Os processos nacionais de reforma educativa são, em geral, processos de aproximação, e não de distanciamento, às características e às virtualidades da instituição educativa da sociedade mundial. Estes processos são conflituosos e traduzem-se normalmente pela dominação de um mesmo e «universal» modelo de escolaridade: sistemas escolares gerais, selectivos, normalizados, profissionalizados, controlados pelo Estado, hierarquizados em níveis, diplomas e certificados (Azevedo, 2007: 31).

Com efeito, as medidas de política educativa nacionais são alavancadas e sustentadas por políticas e modelos organizacionais a nível internacional. Neste sentido, de acordo com Justino, presentemente, os sistemas nacionais de ensino não

apresentam diferenças significativas nos diferentes domínios, nomeadamente no papel do Estado, nas políticas educativas, na organização dos ciclos de ensino e das práticas escolares: pouco, muito pouco consegue fugir aos padrões internacionais (2010: 33).

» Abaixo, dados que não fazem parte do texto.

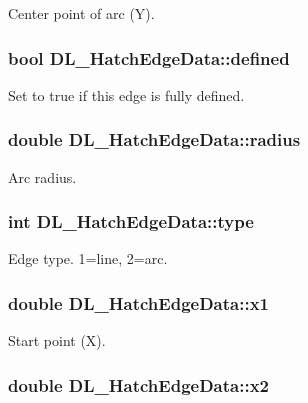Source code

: Center point of arc (Y). \hypertarget{structDL__HatchEdgeData_aea9a928129f785b8f588e448622128a8}{
\subsubsection[{defined}]{\setlength{\rightskip}{0pt plus 5cm}bool D\-L\-\_\-\-Hatch\-Edge\-Data\-::defined}}\label{structDL__HatchEdgeData_aea9a928129f785b8f588e448622128a8}
Set to true if this edge is fully defined. \hypertarget{structDL__HatchEdgeData_acdec94f7b83716a78ccbecc68bea3370}{
\subsubsection[{radius}]{\setlength{\rightskip}{0pt plus 5cm}double D\-L\-\_\-\-Hatch\-Edge\-Data\-::radius}}\label{structDL__HatchEdgeData_acdec94f7b83716a78ccbecc68bea3370}
Arc radius. \hypertarget{structDL__HatchEdgeData_aa96eb140c30b436e50c7eca28c6684fb}{
\subsubsection[{type}]{\setlength{\rightskip}{0pt plus 5cm}int D\-L\-\_\-\-Hatch\-Edge\-Data\-::type}}\label{structDL__HatchEdgeData_aa96eb140c30b436e50c7eca28c6684fb}
Edge type. 1=line, 2=arc. \hypertarget{structDL__HatchEdgeData_a74a53d008d4d844c4301d3dbea329deb}{
\subsubsection[{x1}]{\setlength{\rightskip}{0pt plus 5cm}double D\-L\-\_\-\-Hatch\-Edge\-Data\-::x1}}\label{structDL__HatchEdgeData_a74a53d008d4d844c4301d3dbea329deb}
Start point (X). \hypertarget{structDL__HatchEdgeData_a07e6f723bbc500d5a278f56102a95710}{
\subsubsection[{x2}]{\setlength{\rightskip}{0pt plus 5cm}double D\-L\-\_\-\-Hatch\-Edge\-Data\-::x2}}\label{structDL__HatchEdgeData_a07e6f723bbc500d5a278f56102a95710}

Atualmente, a capacidade de inovação e o nível de conhecimento e de formação das populações são determinantes para a valoração das sociedades. Neste âmbito, Nóvoa refere que vivemos em sociedades do conhecimento. Em sociedades que se definem por uma procura incessante de novos conhecimentos e tecnologias, por uma quase angustiante necessidade de formação e re-formação, pela sensação de que estamos sempre desactualizados (2004: 1). Neste sentido, as competências proporcionadas pela educação escolar são cruciais para a inserção dos indivíduos na vida ativa e na sociedade do conhecimento, que é uma sociedade da aprendizagem (Hargreaves, 2003: 37). Pacheco e Vieira sustentam que a criação de uma “Europa do conhecimento” faz parte da agenda europeia, na medida em que se acredita que a existência de um currículo comum se afigure como fundamental para o desenvolvimento de um cidadão europeu formado e instruído em competências básicas que permitam a utilização de ferramentas conceptuais (2006: 122).

De acordo com Morgado e Ferreira, num panorama globalizante verifica-se o aparecimento do que atualmente se designa por Sociedade da Informação e do Conhecimento um tipo de sociedade em que o poder deixou de se traduzir exclusivamente em capital financeiro e passou a depender, em larga escala, da produção de conhecimento e das novas tecnologias da informação e comunicação (2006: 65). Neste contexto, novas exigências são acometidas aos sistemas de ensino, no sentido de dar resposta às exigências colocadas pelas organizações empregadoras em termos de competências para a contratação de ativos. Havendo um novo modelo de sociedade, a pressão sobre os sistemas de ensino tenderá a aumentar de forma a adequar os perfis de formação às finalidades do desenvolvimento económico, social e cultural (Justino, 2010: 32).

A correlação positiva entre a formação dos cidadãos e o aumento da competitividade e rentabilidade das empresas, torna inevitável a perceção de que as pessoas e a sua educação constituem os recursos mais relevantes das sociedades e conduzem à constatação de que existe uma relação importante entre a educação e o poder económico. A cultura do desempenho surge aliada a uma concepção da educação cada vez mais como extensão do cálculo económico (E. Costa, 2007: 53). Assim, o que está em causa é ensinar a todas as crianças e jovens um corpo comum de conhecimentos e competências, mas preparando-as para agirem à escala

europeia, num contexto global mais diverso e competitivo (Rodrigues, 2008: 14). Esta constatação conhece maior notoriedade no contexto da globalização que colocou maior enfoque na rentabilidade económica e na eficácia produtiva dos países.

Como afirma Pacheco, desta lógica de mercado nascem os desígnios da eficácia e da qualidade, da diversidade e da heterogeneidade, desígnios estes introduzidos politicamente no sistema educativo em nome, dos resultados e não dos processos (2000: 145).